Description Fuel cells produce electricity continuously and directly, through a chemical reaction. Individual fuel cells are combined into “fuel cell stacks” to provide sufficient power in a single circuit.  There are currently several different types of fuel cells under development, which can run on a variety of fuels.  Hydrogen fueled Proton Exchange Membrane (PEM) Fuel cells are the most common in transportation applications. Hydrogen and ambient oxygen are fed into opposite sides of the fuel cell, separated by a membrane (the PEM), forcing a flow of electrons through an attached circuit to complete the reaction of hydrogen and oxygen into water.

PEM FUEL CELL Electrical Currents of Anode, Electrolye and Cathode depicting fuel in and excess fuel out.
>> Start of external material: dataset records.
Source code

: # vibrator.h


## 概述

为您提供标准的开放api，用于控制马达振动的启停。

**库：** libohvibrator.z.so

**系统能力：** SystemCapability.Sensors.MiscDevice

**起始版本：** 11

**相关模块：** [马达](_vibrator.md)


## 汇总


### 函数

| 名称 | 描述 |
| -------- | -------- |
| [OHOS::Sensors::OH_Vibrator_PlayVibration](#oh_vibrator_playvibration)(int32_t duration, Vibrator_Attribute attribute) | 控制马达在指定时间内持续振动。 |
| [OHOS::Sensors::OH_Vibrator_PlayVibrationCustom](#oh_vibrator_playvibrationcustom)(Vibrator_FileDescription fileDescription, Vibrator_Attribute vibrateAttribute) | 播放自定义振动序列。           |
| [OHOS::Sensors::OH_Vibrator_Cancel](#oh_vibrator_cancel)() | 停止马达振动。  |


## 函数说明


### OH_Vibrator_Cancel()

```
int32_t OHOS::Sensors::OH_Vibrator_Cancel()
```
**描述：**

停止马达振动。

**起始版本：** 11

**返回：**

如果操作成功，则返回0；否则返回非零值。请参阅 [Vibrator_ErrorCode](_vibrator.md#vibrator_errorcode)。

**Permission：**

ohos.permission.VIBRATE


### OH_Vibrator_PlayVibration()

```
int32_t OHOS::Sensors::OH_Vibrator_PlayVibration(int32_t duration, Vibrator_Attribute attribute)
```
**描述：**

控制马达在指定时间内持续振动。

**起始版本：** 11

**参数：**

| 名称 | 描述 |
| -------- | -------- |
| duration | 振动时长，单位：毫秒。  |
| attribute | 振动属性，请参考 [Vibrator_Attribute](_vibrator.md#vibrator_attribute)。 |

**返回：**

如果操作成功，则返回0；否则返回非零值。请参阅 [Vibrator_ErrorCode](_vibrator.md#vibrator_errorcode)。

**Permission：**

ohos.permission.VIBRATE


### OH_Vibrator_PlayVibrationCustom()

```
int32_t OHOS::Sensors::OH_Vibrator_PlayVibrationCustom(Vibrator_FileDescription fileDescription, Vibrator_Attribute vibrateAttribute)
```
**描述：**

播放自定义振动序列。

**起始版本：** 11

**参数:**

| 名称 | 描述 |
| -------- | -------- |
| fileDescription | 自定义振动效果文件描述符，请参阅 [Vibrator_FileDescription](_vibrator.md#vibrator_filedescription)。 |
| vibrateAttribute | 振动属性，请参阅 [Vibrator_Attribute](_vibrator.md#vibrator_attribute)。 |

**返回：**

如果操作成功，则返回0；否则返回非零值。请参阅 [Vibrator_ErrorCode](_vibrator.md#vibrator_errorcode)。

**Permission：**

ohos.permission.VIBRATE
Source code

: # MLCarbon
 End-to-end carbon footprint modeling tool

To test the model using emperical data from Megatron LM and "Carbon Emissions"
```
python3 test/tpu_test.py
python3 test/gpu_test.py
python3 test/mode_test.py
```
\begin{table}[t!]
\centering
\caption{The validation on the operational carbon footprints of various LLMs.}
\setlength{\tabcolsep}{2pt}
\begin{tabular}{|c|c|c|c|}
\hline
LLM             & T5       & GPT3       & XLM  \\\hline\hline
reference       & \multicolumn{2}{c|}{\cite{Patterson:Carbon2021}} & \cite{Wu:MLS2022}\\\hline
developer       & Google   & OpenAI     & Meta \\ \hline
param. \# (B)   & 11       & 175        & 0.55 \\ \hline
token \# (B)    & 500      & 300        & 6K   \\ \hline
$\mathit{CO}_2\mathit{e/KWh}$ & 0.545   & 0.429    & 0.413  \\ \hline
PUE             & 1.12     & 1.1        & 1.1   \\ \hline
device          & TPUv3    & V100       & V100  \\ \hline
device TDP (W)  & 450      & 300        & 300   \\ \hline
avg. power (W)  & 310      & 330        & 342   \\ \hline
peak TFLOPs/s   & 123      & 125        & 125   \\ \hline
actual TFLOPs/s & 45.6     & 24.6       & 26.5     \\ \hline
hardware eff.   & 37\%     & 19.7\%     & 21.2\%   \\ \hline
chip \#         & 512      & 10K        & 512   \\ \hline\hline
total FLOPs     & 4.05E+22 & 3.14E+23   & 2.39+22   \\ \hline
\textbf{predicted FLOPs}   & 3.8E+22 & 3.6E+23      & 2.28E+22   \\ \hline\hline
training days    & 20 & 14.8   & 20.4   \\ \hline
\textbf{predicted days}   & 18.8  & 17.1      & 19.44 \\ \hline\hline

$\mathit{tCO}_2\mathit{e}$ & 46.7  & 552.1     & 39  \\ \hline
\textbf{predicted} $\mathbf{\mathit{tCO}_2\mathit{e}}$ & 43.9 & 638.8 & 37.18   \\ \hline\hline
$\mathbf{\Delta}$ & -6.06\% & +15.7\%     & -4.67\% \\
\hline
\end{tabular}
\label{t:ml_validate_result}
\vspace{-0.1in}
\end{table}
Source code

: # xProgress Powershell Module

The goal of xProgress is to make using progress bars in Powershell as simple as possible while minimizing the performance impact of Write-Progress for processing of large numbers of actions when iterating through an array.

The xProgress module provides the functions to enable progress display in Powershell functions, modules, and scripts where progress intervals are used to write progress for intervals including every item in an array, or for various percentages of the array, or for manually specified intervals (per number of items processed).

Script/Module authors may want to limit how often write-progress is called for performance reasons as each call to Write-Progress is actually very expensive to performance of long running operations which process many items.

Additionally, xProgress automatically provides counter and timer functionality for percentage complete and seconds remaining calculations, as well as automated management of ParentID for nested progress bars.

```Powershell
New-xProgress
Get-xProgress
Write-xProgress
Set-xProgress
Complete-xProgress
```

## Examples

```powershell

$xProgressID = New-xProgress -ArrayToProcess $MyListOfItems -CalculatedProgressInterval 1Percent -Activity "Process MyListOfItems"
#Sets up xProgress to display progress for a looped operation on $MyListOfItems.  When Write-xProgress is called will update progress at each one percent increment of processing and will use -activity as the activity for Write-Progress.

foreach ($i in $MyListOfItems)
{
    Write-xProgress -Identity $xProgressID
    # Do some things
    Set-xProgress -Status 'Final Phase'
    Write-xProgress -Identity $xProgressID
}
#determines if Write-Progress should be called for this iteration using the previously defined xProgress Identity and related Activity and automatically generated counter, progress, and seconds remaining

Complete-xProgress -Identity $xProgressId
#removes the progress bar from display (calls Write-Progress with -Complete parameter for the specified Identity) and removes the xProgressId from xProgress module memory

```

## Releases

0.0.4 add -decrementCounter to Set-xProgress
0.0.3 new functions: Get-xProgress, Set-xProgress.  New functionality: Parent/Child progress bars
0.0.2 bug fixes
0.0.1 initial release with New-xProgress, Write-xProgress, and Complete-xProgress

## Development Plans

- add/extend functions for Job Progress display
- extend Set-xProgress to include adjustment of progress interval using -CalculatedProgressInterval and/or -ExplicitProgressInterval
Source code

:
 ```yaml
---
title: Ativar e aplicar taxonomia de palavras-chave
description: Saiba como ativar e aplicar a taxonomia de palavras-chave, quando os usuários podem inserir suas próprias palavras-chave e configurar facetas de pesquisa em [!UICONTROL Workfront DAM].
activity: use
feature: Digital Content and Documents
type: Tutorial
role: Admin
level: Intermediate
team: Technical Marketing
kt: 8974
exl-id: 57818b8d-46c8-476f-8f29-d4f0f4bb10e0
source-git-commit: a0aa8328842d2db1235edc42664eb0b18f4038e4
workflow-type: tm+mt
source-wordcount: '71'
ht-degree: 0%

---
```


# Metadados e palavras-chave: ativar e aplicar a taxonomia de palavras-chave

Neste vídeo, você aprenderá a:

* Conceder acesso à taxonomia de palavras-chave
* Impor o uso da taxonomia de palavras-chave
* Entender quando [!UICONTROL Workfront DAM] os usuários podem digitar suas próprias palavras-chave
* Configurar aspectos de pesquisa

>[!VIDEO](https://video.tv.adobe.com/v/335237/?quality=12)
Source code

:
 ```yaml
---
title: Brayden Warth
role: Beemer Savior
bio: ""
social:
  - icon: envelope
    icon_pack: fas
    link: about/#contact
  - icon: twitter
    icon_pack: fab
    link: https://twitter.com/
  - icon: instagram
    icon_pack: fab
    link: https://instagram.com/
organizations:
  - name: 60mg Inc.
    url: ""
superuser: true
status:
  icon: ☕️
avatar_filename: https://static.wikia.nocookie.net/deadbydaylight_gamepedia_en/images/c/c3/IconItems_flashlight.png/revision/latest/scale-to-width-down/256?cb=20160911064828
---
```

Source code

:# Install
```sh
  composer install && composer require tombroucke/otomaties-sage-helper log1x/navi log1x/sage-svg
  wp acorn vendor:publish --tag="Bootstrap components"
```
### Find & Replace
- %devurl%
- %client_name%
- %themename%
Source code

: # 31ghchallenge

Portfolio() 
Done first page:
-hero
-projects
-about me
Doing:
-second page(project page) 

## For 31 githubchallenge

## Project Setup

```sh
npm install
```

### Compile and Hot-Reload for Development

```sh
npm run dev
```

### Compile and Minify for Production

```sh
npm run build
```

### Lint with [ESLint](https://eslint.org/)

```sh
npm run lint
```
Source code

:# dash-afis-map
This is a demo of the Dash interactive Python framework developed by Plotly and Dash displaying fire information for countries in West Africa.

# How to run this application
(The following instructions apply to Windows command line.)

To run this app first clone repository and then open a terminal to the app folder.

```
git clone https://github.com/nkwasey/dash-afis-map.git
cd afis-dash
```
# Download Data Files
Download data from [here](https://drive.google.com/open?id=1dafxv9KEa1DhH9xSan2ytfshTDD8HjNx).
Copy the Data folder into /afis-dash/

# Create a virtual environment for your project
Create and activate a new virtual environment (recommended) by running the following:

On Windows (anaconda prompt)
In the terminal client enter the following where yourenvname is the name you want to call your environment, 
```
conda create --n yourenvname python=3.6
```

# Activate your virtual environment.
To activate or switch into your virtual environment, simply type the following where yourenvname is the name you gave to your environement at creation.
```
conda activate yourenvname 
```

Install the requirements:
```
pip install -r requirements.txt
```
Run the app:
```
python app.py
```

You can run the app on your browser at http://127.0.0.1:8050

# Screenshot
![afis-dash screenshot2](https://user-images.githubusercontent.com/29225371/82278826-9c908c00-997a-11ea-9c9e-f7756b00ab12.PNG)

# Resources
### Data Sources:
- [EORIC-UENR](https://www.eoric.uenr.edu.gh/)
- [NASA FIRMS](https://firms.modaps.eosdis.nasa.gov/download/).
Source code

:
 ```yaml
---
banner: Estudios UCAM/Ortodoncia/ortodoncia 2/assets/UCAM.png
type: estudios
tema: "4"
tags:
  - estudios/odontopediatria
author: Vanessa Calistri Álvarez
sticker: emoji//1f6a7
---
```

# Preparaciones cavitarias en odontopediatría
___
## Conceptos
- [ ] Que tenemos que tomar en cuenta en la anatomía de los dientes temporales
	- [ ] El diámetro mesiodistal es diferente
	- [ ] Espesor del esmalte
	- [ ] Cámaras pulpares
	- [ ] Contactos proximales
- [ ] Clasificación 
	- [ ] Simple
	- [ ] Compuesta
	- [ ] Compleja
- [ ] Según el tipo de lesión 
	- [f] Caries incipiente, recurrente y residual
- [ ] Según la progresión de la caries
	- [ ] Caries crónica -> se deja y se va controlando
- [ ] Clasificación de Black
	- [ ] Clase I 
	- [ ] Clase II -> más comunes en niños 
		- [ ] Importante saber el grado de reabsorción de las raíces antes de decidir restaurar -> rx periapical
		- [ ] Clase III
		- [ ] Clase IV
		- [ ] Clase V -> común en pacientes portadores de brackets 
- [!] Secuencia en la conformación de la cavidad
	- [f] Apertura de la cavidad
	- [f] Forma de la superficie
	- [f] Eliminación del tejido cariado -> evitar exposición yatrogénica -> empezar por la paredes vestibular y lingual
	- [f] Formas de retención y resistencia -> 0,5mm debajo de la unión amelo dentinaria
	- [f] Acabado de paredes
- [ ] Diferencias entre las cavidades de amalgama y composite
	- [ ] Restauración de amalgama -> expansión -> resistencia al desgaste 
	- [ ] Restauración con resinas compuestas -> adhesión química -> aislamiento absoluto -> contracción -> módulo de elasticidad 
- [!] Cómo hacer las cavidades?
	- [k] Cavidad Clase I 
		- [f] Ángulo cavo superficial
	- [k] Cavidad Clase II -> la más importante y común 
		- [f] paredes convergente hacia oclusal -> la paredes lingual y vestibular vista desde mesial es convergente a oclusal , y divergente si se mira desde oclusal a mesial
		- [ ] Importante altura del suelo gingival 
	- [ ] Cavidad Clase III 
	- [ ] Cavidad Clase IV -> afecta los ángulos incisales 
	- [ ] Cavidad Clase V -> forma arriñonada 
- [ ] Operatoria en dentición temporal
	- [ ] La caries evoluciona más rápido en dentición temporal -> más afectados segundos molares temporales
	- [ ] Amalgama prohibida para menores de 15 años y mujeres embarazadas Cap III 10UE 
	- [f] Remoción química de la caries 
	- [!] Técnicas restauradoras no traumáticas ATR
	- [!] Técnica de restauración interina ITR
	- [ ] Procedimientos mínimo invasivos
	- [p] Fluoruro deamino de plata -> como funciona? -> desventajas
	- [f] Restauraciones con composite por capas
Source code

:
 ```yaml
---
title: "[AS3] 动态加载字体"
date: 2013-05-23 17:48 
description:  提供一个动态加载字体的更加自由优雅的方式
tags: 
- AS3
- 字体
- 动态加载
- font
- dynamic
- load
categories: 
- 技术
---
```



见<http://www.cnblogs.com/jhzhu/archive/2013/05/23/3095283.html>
Air in water and heat out.


  • “Zero-emissions vehicles”: Hydrogen fuel cells emit only water and excess (unreacted) fuel, with no carbon or greenhouse gas footprint at the point of use.
  • Hydrogen can be produced through multiple pathways, including the electrolysis of water (improving energy security and independence).
  • Noise and vibration from the fuel cell are negligible and are produced by accessories (mainly air conditioning).


  • Fuel cells provide a constant amount of power, requiring vehicles to include additional onboard electrical storage (as a hybrid-electric vehicle) to meet peak load and optimize vehicle range and fuel efficiency.
  • Hydrogen storage capability is a major limiting factor in fuel cell development, affecting vehicle range and fueling infrastructure. 
  • Fuel cell vehicles are still in the developmental stage, with the latest buses costing from $1.5 M to $3.5 M (up to 10 times the cost of an equivalent diesel bus).
  • Significant investment required to develop hydrogen fueling infrastructure.

More Detail

  • Since fuel cells are still being developed, costs are likely to change dramatically in the future (National Fuel Cell Bus Program goal to lower cost of a fuel cell bus to less than 5 times that of a commercial bus by 2015). 
  • Currently, the most cost effective method of producing hydrogen is natural gas reformation, which emits regulated pollutants (including greenhouse gases).
  • Fuel cells produce electricity, requiring electric motors, which can take advantage of hybrid-electric technologies (such as energy recovery during braking).
  • Fuel cells also have potential for application as auxiliary power units (APU’s).
  • National Fuel Cell Bus Program (NFCBP) authorized $49 M over four years to facilitate the development of commercially viable fuel cell bus technologies and related infrastructure ($11.25M in FY06, $11.5M in FY05).
  • Over $10 M was provided in additional fuel cell research funding by FTA in FY05 and FY06 ($6.94 M and $3.96 M, respectively)
  • There are currently fewer than 10 fuel cell prototype buses operating in demonstration projects throughout the United States.
  • The National Fuel Cell Bus Program will add 12 prototype fuel cell buses to the national demonstration fleet.


Alternative Fuels and Propulsion Vehicle Incentives



Many Federal and State incentives and laws are designed to encourage the purchase of alternative fuel vehicles.  Federal incentives range from tax credits to grant programs.  Transit agencies purchasing new qualified alternative fuel vehicles will likely be eligible for several incentive programs.  A selection of major programs is included below, along with links to other sources of information.  Transit agencies should consult the provided IRS, EPA and Department of Energy sites for complete lists of incentives.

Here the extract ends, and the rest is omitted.